Problem description => Given the listing below, write out exactly the lines starting with the line that has "속도 향상)를 위한 기술" and going on through the line that has "size 10 결과**", both kept.

Recorded information =>

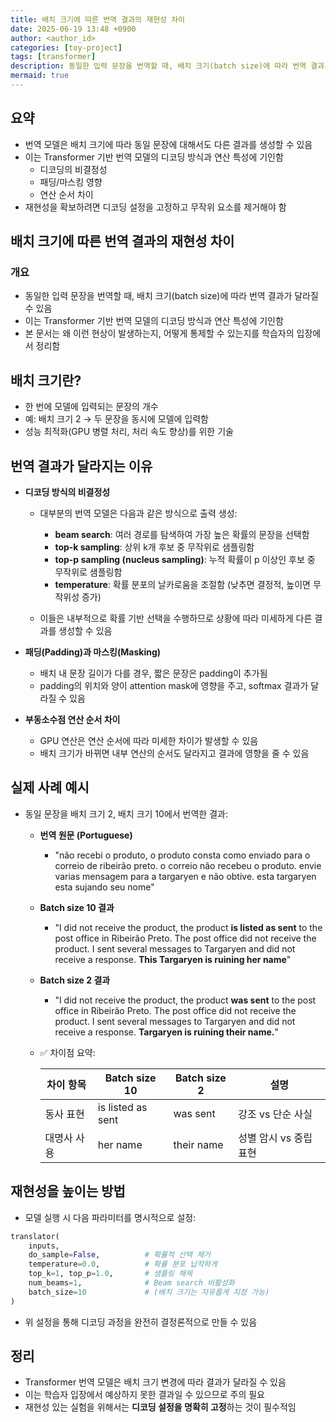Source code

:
 ```yaml
---
title: 배치 크기에 따른 번역 결과의 재현성 차이
date: 2025-06-19 13:48 +0900
author: <author_id>
categories: [toy-project]
tags: [transformer]
description: 동일한 입력 문장을 번역할 때, 배치 크기(batch size)에 따라 번역 결과가 달라질 수 있음
mermaid: true
---
```


## 요약

* 번역 모델은 배치 크기에 따라 동일 문장에 대해서도 다른 결과를 생성할 수 있음
* 이는 Transformer 기반 번역 모델의 디코딩 방식과 연산 특성에 기인함
  * 디코딩의 비결정성
  * 패딩/마스킹 영향
  * 연산 순서 차이
* 재현성을 확보하려면 디코딩 설정을 고정하고 무작위 요소를 제거해야 함

## 배치 크기에 따른 번역 결과의 재현성 차이

### 개요

* 동일한 입력 문장을 번역할 때, 배치 크기(batch size)에 따라 번역 결과가 달라질 수 있음
* 이는 Transformer 기반 번역 모델의 디코딩 방식과 연산 특성에 기인함
* 본 문서는 왜 이런 현상이 발생하는지, 어떻게 통제할 수 있는지를 학습자의 입장에서 정리함

## 배치 크기란?

* 한 번에 모델에 입력되는 문장의 개수
* 예: 배치 크기 2 → 두 문장을 동시에 모델에 입력함
* 성능 최적화(GPU 병렬 처리, 처리 속도 향상)를 위한 기술

## 번역 결과가 달라지는 이유

* **디코딩 방식의 비결정성**

  * 대부분의 번역 모델은 다음과 같은 방식으로 출력 생성:

    * **beam search**: 여러 경로를 탐색하여 가장 높은 확률의 문장을 선택함
    * **top-k sampling**: 상위 k개 후보 중 무작위로 샘플링함
    * **top-p sampling (nucleus sampling)**: 누적 확률이 p 이상인 후보 중 무작위로 샘플링함
    * **temperature**: 확률 분포의 날카로움을 조절함 (낮추면 결정적, 높이면 무작위성 증가)
  * 이들은 내부적으로 확률 기반 선택을 수행하므로 상황에 따라 미세하게 다른 결과를 생성할 수 있음

* **패딩(Padding)과 마스킹(Masking)**

  * 배치 내 문장 길이가 다를 경우, 짧은 문장은 padding이 추가됨
  * padding의 위치와 양이 attention mask에 영향을 주고, softmax 결과가 달라질 수 있음

* **부동소수점 연산 순서 차이**

  * GPU 연산은 연산 순서에 따라 미세한 차이가 발생할 수 있음
  * 배치 크기가 바뀌면 내부 연산의 순서도 달라지고 결과에 영향을 줄 수 있음

## 실제 사례 예시

* 동일 문장을 배치 크기 2, 배치 크기 10에서 번역한 결과:

  * **번역 원문 (Portuguese)**

    * "não recebi o produto, o produto consta como enviado para o correio de ribeirão preto. o correio não recebeu o produto. envie varias mensagem para a targaryen e não obtive. esta targaryen esta sujando seu nome"

  * **Batch size 10 결과**

    * "I did not receive the product, the product **is listed as sent** to the post office in Ribeirão Preto. The post office did not receive the product. I sent several messages to Targaryen and did not receive a response. **This Targaryen is ruining her name**"

  * **Batch size 2 결과**

    * "I did not receive the product, the product **was sent** to the post office in Ribeirão Preto. The post office did not receive the product. I sent several messages to Targaryen and did not receive a response. **Targaryen is ruining their name.**"

  * ✅ 차이점 요약:

    | 차이 항목  | Batch size 10     | Batch size 2 | 설명             |
    | ------ | ----------------- | ------------ | -------------- |
    | 동사 표현  | is listed as sent | was sent     | 강조 vs 단순 사실    |
    | 대명사 사용 | her name          | their name   | 성별 암시 vs 중립 표현 |

## 재현성을 높이는 방법

* 모델 실행 시 다음 파라미터를 명시적으로 설정:

```python
translator(
    inputs,
    do_sample=False,          # 확률적 선택 제거
    temperature=0.0,          # 확률 분포 납작하게
    top_k=1, top_p=1.0,       # 샘플링 해제
    num_beams=1,              # Beam search 비활성화
    batch_size=10             # (배치 크기는 자유롭게 지정 가능)
)
```

* 위 설정을 통해 디코딩 과정을 완전히 결정론적으로 만들 수 있음

## 정리

* Transformer 번역 모델은 배치 크기 변경에 따라 결과가 달라질 수 있음
* 이는 학습자 입장에서 예상하지 못한 결과일 수 있으므로 주의 필요
* 재현성 있는 실험을 위해서는 **디코딩 설정을 명확히 고정**하는 것이 필수적임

Task result =>
* 성능 최적화(GPU 병렬 처리, 처리 속도 향상)를 위한 기술

## 번역 결과가 달라지는 이유

* **디코딩 방식의 비결정성**

  * 대부분의 번역 모델은 다음과 같은 방식으로 출력 생성:

    * **beam search**: 여러 경로를 탐색하여 가장 높은 확률의 문장을 선택함
    * **top-k sampling**: 상위 k개 후보 중 무작위로 샘플링함
    * **top-p sampling (nucleus sampling)**: 누적 확률이 p 이상인 후보 중 무작위로 샘플링함
    * **temperature**: 확률 분포의 날카로움을 조절함 (낮추면 결정적, 높이면 무작위성 증가)
  * 이들은 내부적으로 확률 기반 선택을 수행하므로 상황에 따라 미세하게 다른 결과를 생성할 수 있음

* **패딩(Padding)과 마스킹(Masking)**

  * 배치 내 문장 길이가 다를 경우, 짧은 문장은 padding이 추가됨
  * padding의 위치와 양이 attention mask에 영향을 주고, softmax 결과가 달라질 수 있음

* **부동소수점 연산 순서 차이**

  * GPU 연산은 연산 순서에 따라 미세한 차이가 발생할 수 있음
  * 배치 크기가 바뀌면 내부 연산의 순서도 달라지고 결과에 영향을 줄 수 있음

## 실제 사례 예시

* 동일 문장을 배치 크기 2, 배치 크기 10에서 번역한 결과:

  * **번역 원문 (Portuguese)**

    * "não recebi o produto, o produto consta como enviado para o correio de ribeirão preto. o correio não recebeu o produto. envie varias mensagem para a targaryen e não obtive. esta targaryen esta sujando seu nome"

  * **Batch size 10 결과**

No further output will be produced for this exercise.